The response must be made up of the lines in the entries below that contain "return".
Content starts
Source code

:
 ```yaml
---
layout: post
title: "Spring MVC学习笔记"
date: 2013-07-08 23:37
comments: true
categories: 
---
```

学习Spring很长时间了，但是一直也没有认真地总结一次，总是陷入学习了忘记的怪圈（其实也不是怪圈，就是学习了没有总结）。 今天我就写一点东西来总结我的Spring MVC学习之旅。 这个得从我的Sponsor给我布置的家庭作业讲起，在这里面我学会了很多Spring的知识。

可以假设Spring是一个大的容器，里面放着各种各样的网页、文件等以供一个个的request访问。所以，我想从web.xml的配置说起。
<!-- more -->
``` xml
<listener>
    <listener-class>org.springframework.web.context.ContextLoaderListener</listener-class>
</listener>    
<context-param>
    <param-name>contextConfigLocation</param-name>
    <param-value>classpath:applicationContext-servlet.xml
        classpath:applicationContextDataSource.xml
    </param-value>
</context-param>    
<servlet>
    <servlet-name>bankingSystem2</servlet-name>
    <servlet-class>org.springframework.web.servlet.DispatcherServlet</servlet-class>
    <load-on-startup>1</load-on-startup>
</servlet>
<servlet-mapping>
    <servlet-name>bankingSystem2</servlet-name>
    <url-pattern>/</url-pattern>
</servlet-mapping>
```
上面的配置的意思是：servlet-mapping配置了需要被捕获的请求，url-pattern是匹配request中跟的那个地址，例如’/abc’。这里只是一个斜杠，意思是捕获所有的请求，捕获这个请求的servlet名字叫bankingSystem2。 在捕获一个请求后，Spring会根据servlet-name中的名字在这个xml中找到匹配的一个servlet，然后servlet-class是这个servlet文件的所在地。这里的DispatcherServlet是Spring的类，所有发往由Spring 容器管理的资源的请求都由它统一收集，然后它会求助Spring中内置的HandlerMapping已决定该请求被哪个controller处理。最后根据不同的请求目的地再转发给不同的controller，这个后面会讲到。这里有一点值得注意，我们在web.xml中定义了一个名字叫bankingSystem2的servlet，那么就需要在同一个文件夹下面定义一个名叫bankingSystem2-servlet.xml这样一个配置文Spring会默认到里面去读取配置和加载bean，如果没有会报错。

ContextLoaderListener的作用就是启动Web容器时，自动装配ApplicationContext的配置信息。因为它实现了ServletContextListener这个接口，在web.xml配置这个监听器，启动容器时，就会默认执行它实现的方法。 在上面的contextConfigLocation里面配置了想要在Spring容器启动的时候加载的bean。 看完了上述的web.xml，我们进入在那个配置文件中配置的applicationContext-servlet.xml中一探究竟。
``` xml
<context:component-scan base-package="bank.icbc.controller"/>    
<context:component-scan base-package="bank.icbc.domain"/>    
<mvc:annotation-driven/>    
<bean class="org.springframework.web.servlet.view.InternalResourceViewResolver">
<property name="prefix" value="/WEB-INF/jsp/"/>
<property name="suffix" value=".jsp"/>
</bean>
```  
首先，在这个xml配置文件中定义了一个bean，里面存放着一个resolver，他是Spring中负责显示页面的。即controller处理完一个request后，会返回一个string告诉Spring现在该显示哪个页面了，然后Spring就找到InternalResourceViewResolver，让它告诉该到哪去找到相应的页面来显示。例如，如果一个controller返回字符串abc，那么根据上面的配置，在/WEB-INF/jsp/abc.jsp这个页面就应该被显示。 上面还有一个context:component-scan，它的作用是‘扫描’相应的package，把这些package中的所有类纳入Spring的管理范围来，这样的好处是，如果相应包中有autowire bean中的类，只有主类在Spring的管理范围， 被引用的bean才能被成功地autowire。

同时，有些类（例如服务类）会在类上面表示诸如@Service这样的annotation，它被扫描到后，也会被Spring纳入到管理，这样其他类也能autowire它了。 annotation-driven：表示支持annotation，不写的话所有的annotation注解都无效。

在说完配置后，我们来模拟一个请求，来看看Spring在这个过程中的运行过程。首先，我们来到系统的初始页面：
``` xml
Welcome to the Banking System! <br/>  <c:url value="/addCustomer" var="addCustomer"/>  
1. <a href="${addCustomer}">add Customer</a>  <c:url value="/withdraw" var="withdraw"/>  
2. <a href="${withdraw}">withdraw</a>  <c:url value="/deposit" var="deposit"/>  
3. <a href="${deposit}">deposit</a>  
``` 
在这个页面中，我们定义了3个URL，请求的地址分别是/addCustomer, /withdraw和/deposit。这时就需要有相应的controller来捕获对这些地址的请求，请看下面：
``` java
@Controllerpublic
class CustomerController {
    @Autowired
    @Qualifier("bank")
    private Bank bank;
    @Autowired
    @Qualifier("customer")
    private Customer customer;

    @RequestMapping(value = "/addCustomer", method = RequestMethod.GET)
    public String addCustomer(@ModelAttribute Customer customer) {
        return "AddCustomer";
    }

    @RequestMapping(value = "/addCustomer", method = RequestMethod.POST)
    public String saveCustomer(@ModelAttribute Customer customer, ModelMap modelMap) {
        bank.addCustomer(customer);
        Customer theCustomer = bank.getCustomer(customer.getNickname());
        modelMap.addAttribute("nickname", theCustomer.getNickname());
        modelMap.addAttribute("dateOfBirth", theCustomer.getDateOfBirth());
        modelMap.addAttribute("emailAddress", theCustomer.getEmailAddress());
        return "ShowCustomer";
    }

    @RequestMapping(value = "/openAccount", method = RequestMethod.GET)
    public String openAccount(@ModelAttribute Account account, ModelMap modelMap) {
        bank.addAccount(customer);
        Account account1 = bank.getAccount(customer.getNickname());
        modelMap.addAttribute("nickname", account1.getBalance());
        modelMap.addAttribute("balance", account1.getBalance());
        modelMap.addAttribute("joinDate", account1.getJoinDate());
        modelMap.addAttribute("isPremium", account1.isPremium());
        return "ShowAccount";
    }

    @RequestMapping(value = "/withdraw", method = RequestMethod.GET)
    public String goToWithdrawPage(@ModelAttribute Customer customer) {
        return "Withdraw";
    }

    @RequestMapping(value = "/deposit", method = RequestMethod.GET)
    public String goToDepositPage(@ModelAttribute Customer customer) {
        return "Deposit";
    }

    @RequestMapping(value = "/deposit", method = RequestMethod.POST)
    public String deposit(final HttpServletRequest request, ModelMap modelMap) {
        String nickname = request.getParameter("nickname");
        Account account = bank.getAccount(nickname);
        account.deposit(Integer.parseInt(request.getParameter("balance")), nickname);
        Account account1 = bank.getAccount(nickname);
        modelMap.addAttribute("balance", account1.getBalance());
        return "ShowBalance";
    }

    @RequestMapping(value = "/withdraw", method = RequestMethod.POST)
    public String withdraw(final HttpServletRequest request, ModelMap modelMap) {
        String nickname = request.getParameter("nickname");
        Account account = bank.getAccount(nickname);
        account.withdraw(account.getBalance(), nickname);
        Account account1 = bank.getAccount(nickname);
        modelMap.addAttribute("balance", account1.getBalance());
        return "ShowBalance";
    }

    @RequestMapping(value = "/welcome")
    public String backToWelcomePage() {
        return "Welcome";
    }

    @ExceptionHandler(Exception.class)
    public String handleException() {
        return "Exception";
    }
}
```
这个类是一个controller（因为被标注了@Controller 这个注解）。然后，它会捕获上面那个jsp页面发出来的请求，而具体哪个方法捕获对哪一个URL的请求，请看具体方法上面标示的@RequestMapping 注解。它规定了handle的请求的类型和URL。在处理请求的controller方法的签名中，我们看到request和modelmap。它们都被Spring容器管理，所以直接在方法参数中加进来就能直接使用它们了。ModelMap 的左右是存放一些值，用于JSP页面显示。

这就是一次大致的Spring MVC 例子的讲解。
Content ends
ANSWER SECTION:
        return "AddCustomer";
        return "ShowCustomer";
        return "ShowAccount";
        return "Withdraw";
        return "Deposit";
        return "ShowBalance";
        return "ShowBalance";
        return "Welcome";
        return "Exception";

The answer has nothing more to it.